The Company is focused on developing the Akrokeri-Homase project in
south-western Ghana, which hosts a JORC Code compliant 602,000oz gold resource
at an average grade of 1.77 g/t. The existing resource is confined to a 4km
zone of the Homase Trend, including Homase North, Homase Pit and Homase South.

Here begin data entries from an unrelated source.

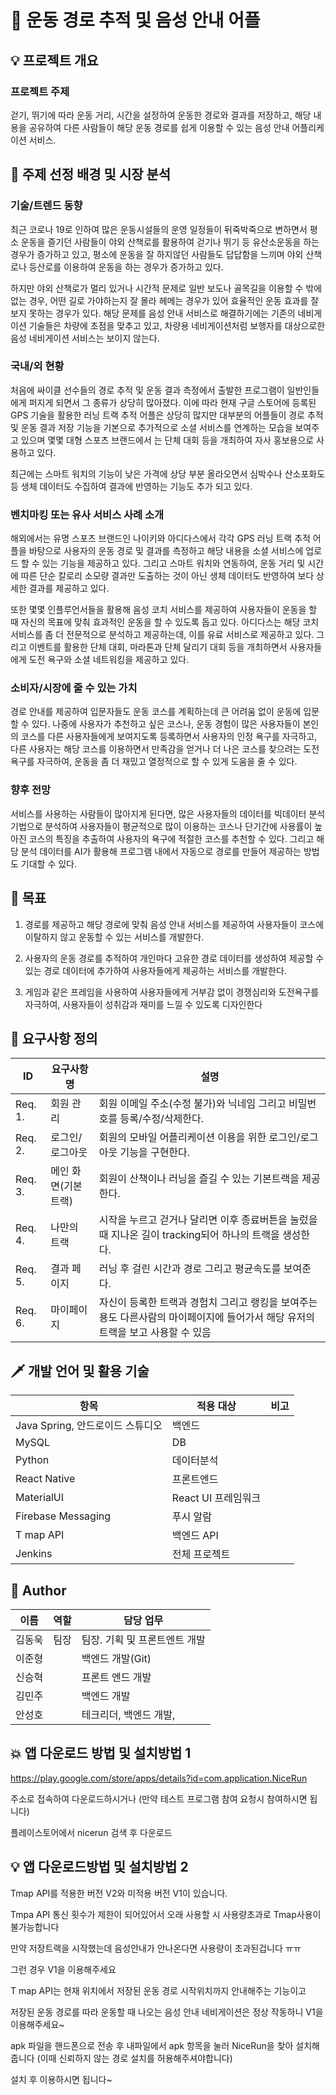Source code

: # :runner: **운동 경로 추적 및 음성 안내 어플**

## :bulb: 프로젝트 개요

### 프로젝트 주제

걷기, 뛰기에 따라 운동 거리, 시간을 설정하여 운동한 경로와 결과를 저장하고, 해당 내용을 공유하여 다른 사람들이 해당 운동 경로를 쉽게 이용할 수 있는 음성 안내 어플리케이션 서비스.

## :mag_right: 주제 선정 배경 및 시장 분석

### 기술/트렌드 동향

최근 코로나 19로 인하여 많은 운동시설들의 운영 일정들이 뒤죽박죽으로 변하면서 평소 운동을 즐기던 사람들이 야외 산책로를 활용하여 걷기나 뛰기 등 유산소운동을 하는 경우가 증가하고 있고, 평소에 운동을 잘 하지않던 사람들도 답답함을 느끼며 야외 산책로나 등산로를 이용하여 운동을 하는 경우가 증가하고 있다.

하지만 야외 산책로가 멀리 있거나 시간적 문제로 일반 보도나 골목길을 이용할 수 밖에 없는 경우, 어떤 길로 가야하는지 잘 몰라 헤메는 경우가 있어 효율적인 운동 효과를 잘 보지 못하는 경우가 있다. 해당 문제를 음성 안내 서비스로 해결하기에는 기존의 네비게이션 기술들은 차량에 초점을 맞추고 있고, 차량용 네비게이션처럼 보행자를 대상으로한 음성 네비게이션 서비스는 보이지 않는다.

### 국내/외 현황

처음에 싸이클 선수들의 경로 추적 및 운동 결과 측정에서 출발한 프로그램이 일반인들에게 퍼지게 되면서 그 종류가 상당히 많아졌다. 이에 따라 현재 구글 스토어에 등록된 GPS 기술을 활용한 러닝 트랙 추적 어플은 상당히 많지만 대부분의 어플들이 경로 추적 및 운동 결과 저장 기능을 기본으로 추가적으로 소셜 서비스를 연계하는 모습을 보여주고 있으며 몇몇 대형 스포츠 브랜드에서 는 단체 대회 등을 개최하여 자사 홍보용으로 사용하고 있다.

최근에는 스마트 워치의 기능이 낮은 가격에 상당 부분 올라오면서 심박수나 산소포화도 등 생체 데이터도 수집하여 결과에 반영하는 기능도 추가 되고 있다.

### 벤치마킹 또는 유사 서비스 사례 소개

해외에서는 유명 스포츠 브랜드인 나이키와 아디다스에서 각각 GPS 러닝 트랙 추적 어플을 바탕으로 사용자의 운동 경로 및 결과를 측정하고 해당 내용을 소셜 서비스에 업로드 할 수 있는 기능을 제공하고 있다. 그리고 스마트 워치와 연동하여, 운동 거리 및 시간에 따른 단순 칼로리 소모량 결과만 도출하는 것이 아닌 생체 데이터도 반영하여 보다 상세한 결과를 제공하고 있다.

또한 몇몇 인플루언서들을 활용해 음성 코치 서비스를 제공하여 사용자들이 운동을 할 때 자신의 목표에 맞춰 효과적인 운동을 할 수 있도록 돕고 있다. 아디다스는 해당 코치 서비스를 좀 더 전문적으로 분석하고 제공하는데, 이를 유료 서비스로 제공하고 있다. 그리고 이벤트를 활용한 단체 대회, 마라톤과 단체 달리기 대회 등을 개최하면서 사용자들에게 도전 욕구와 소셜 네트워킹을 제공하고 있다.

### 소비자/시장에 줄 수 있는 가치

경로 안내를 제공하여 입문자들도 운동 코스를 계획하는데 큰 어려움 없이 운동에 입문할 수 있다. 나중에 사용자가 추천하고 싶은 코스나, 운동 경험이 많은 사용자들이 본인의 코스를 다른 사용자들에게 보여지도록 등록하면서 사용자의 인정 욕구를 자극하고, 다른 사용자는 해당 코스를 이용하면서 만족감을 얻거나 더 나은 코스를 찾으려는 도전욕구를 자극하여, 운동을 좀 더 재밌고 열정적으로 할 수 있게 도움을 줄 수 있다.

### 향후 전망

서비스를 사용하는 사람들이 많아지게 된다면, 많은 사용자들의 데이터를 빅데이터 분석기법으로 분석하여 사용자들이 평균적으로 많이 이용하는 코스나 단기간에 사용률이 높아진 코스의 특징을 추출하여 사용자의 욕구에 적절한 코스를 추천할 수 있다. 그리고 해당 분석 데이터를 AI가 활용해 프로그램 내에서 자동으로 경로를 만들어 제공하는 방법도 기대할 수 있다.

## :pencil: 목표

1.  경로를 제공하고 해당 경로에 맞춰 음성 안내 서비스를 제공하여 사용자들이 코스에 이탈하지 않고 운동할 수 있는 서비스를 개발한다.

2.  사용자의 운동 경로를 추적하여 개인마다 고유한 경로 데이터를 생성하여 제공할 수 있는 경로 데이터에 추가하여 사용자들에게 제공하는 서비스를 개발한다.

3.  게임과 같은 프레임을 사용하여 사용자들에게 거부감 없이 경쟁심리와 도전욕구를 자극하여, 사용자들이 성취감과 재미를 느낄 수 있도록 디자인한다

## :page_with_curl: 요구사항 정의

| **ID**  | **요구사항명**      | **설명**                                                                                                                        |
| ------- | ------------------- | ------------------------------------------------------------------------------------------------------------------------------- |
| Req. 1. | 회원 관리           | 회원 이메일 주소(수정 불가)와 닉네임 그리고 비밀번호를 등록/수정/삭제한다.                                                      |
| Req. 2. | 로그인/로그아웃     | 회원의 모바일 어플리케이션 이용을 위한 로그인/로그아웃 기능을 구현한다.                                                         |
| Req. 3. | 메인 화면(기본트랙) | 회원이 산책이나 러닝을 즐길 수 있는 기본트랙을 제공한다.                                                                        |
| Req. 4. | 나만의 트랙         | 시작을 누르고 걷거나 달리면 이후 종료버튼을 눌렀을 때 지나온 길이 tracking되어 하나의 트랙을 생성한다.                          |
| Req. 5. | 결과 페이지         | 러닝 후 걸린 시간과 경로 그리고 평균속도를 보여준다.                                                                            |
| Req. 6. | 마이페이지          | 자신이 등록한 트랙과 경험치 그리고 랭킹을 보여주는 용도 다른사람의 마이페이지에 들어가서 해당 유저의 트랙을 보고 사용할 수 있음 |

## :dagger: 개발 언어 및 활용 기술

| **항목**                         | **적용 대상**       | **비고** |
| -------------------------------- | ------------------- | -------- |
| Java Spring, 안드로이드 스튜디오 | 백엔드              |          |
| MySQL                            | DB                  |          |
| Python                           | 데이터분석          |          |
| React Native                     | 프론트엔드          |          |
| MaterialUI                       | React UI 프레임워크 |          |
| Firebase Messaging               | 푸시 알람           |          |
| T map API                        | 백엔드 API          |          |
| Jenkins                          | 전체 프로젝트       |          |

## :busts_in_silhouette: Author

| **이름** | **역할** | **담당 업무**                 |
| -------- | -------- | ----------------------------- |
| 김동욱   | 팀장     | 팀장. 기획 및 프론트엔트 개발 |
| 이준형   |          | 백엔드 개발(Git)              |
| 신승혁   |          | 프론트 엔드 개발              |
| 김민주   |          | 백엔드 개발                   |
| 안성호   |          | 테크리더, 백엔드 개발,        |


## :boom: 앱 다운로드 방법 및 설치방법 1
https://play.google.com/store/apps/details?id=com.application.NiceRun

주소로 접속하여 다운로드하시거나
(만약 테스트 프로그램 참여 요청시 참여하시면 됩니다)

플레이스토어에서 nicerun 검색 후 다운로드


## :bulb: 앱 다운로드방법 및 설치방법 2
Tmap API를 적용한 버전 V2와 미적용 버전 V1이 있습니다.

Tmpa API 통신 횟수가 제한이 되어있어서 오래 사용할 시 사용량초과로 Tmap사용이 불가능합니다

만약 저장트랙을 시작했는데 음성안내가 안나온다면 사용량이 초과된겁니다 ㅠㅠ

그런 경우 V1을 이용해주세요

T map API는 현재 위치에서 저장된 운동 경로 시작위치까지 안내해주는 기능이고

저장된 운동 경로를 따라 운동할 때 나오는 음성 안내 네비게이션은 정상 작동하니 V1을 이용해주세요~

apk 파일을 핸드폰으로 전송 후 내파일에서 apk 항목을 눌러 NiceRun을 찾아 설치해줍니다
(이때 신뢰하지 않는 경로 설치를 허용해주셔야합니다)

설치 후 이용하시면 됩니다~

The project hosts two former mines, the Akrokerri Ashanti Mine Ltd, which
produced 75,000 oz gold at 24 g/t recovered grade in the early 1900s, and the
Homase Pit which AngloGold Ashanti developed in 2002/03 producing 52,000 oz
gold at 2.5 g/t recovered. Production is currently focussed on the Homase Mine
however it is the Company's intention to build a portfolio of high-quality
gold projects in Ghana, with a particular focus on the highly prospective
Ashanti Gold Belt.
The information contained within this announcement is deemed by the Company to
constitute inside information as stipulated under the Market Abuse Regulation
(EU) No. 596/2014 as it forms part of United Kingdom domestic law by virtue of
the European Union (Withdrawal) Act 2018, as amended by virtue of the Market
Abuse (Amendment) (EU Exit) Regulations 2019.